Later in the story, the narrator brings the woman home to meet his parents. In a moment I’ve read and re-read again and again, the narrator’s father, an undertaker, laments the disappointing changes in the undertaker business:

“The whole business has changed so that you wouldn’t know it, in my lifetime,” said my father. “Silver fittings have gone clean out. Everyone wants simplicity nowadays. Restraint. Dignity,” my father said.
“The war,” he said.
“You couldn’t get the wood,” he said.
“Take ordinary mahogany, just an ordinary piece of mahogany. Or teak,” he said. “Take teak. Or walnut.”

The first time I read those lines, I wondered if my edition had a printing error: why were the father’s lines&#8212’all from a single speaker—occasionally spaced as if they were from multiple speakers, with a new line for each new speech?
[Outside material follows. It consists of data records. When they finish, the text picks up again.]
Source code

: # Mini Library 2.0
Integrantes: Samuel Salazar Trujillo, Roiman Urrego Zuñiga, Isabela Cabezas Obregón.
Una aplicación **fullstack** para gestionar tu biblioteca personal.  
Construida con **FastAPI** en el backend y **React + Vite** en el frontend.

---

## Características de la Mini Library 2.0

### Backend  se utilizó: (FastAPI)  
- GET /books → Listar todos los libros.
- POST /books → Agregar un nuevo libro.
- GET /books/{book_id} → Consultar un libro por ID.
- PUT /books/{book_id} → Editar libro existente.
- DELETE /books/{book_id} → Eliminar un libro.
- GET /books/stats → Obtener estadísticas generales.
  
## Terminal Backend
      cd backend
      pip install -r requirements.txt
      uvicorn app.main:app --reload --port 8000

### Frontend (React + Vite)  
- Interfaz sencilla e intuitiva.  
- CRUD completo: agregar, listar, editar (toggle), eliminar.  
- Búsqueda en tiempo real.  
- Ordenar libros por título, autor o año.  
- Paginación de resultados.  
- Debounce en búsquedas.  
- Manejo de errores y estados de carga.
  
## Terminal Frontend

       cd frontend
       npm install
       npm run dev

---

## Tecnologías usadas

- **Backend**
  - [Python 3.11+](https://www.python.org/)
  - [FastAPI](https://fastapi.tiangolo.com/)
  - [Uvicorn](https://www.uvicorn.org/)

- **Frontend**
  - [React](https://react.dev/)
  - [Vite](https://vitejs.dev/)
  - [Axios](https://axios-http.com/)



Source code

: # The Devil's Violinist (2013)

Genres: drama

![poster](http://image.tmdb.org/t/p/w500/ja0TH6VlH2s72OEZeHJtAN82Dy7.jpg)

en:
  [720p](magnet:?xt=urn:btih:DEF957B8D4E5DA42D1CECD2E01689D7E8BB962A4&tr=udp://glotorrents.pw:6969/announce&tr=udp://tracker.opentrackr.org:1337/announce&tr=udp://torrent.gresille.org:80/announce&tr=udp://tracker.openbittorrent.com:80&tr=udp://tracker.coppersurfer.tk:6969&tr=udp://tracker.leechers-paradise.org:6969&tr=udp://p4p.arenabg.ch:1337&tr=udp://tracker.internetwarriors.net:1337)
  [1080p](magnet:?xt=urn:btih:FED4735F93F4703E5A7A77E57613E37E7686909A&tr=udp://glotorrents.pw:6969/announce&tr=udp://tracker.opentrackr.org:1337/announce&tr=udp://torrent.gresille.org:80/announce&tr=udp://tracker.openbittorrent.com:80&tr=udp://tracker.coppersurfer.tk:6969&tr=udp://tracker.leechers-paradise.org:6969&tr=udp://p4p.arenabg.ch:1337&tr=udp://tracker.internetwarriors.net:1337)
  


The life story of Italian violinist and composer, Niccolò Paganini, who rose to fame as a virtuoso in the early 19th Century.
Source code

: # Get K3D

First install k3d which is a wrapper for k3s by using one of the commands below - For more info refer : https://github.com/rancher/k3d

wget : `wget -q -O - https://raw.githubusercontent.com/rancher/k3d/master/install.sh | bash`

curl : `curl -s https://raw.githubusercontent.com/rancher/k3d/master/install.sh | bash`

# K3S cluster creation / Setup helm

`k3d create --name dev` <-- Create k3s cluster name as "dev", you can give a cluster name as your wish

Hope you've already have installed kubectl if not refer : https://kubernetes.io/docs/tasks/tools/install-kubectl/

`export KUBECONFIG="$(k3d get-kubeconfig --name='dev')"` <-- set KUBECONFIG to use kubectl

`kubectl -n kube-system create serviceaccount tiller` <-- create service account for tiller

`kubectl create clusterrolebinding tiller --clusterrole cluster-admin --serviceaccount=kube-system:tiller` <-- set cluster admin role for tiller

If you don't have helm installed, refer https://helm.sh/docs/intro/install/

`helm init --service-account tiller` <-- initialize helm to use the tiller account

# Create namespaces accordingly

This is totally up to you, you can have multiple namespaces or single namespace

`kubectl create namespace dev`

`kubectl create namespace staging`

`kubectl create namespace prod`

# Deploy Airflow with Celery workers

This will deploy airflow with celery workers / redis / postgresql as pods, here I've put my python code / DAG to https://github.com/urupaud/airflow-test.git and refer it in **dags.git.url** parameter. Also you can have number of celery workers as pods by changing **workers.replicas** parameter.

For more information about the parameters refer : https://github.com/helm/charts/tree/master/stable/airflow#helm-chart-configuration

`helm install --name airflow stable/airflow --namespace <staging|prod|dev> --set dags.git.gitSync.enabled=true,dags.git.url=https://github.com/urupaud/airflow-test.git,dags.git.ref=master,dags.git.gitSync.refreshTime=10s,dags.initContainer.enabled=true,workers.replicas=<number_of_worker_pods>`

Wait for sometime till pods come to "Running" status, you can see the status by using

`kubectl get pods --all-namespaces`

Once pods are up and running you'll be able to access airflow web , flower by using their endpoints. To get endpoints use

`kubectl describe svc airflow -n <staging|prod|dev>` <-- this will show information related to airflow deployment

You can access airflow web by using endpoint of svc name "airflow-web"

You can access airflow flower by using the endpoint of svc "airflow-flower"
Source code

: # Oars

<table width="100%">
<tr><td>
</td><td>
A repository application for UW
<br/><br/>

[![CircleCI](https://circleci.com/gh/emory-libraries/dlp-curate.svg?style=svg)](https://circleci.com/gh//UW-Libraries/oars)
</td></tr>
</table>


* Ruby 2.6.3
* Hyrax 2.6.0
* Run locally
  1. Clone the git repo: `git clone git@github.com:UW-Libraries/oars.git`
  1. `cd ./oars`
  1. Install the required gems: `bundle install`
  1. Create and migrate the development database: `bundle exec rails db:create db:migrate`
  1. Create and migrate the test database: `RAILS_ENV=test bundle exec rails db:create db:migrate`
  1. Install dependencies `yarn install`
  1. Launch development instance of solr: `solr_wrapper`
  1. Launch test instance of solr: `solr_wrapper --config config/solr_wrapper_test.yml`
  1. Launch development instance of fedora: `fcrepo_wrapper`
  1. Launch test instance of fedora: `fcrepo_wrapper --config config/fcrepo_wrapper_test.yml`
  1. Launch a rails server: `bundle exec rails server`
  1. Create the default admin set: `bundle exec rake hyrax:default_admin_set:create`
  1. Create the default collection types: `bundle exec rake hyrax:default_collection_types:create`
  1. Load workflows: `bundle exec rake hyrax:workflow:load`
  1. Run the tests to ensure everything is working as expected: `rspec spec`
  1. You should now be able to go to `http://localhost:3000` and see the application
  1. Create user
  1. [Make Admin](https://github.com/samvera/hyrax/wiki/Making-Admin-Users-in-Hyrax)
That was incorrect, wasn’t it? The father’s speeches could have just as easily been condensed into a single paragraph, couldn’t they? I’d never seen another writer stack the lines one after the other, club-sandwich style, as Pritchett had; I still haven’t seen another writer do that. The result is that the father’s lines hit with added force, carrying not only the weight of his speech, but the pauses between those speeches. I didn’t know such a thing was permissible or possible.

In the closing lines of the story, the narrator and the woman ride together in a funeral procession, observing the people looking in at them:

“They’re raising their hats,” she said.
“Not all of them,” I said.
She squeezed my hand and I had to keep her from jumping about like a child on the seat as we went through.
“There they go.”
“Boys always do,” I said.
“And another.”

These lines work like a pointillist painting: brightly lit portions of conversation that create an impression of the whole event. I read those lines and was hooked. And then I read the story a second time, a third and a fourth and more, wishing I could write dialogue like that, too.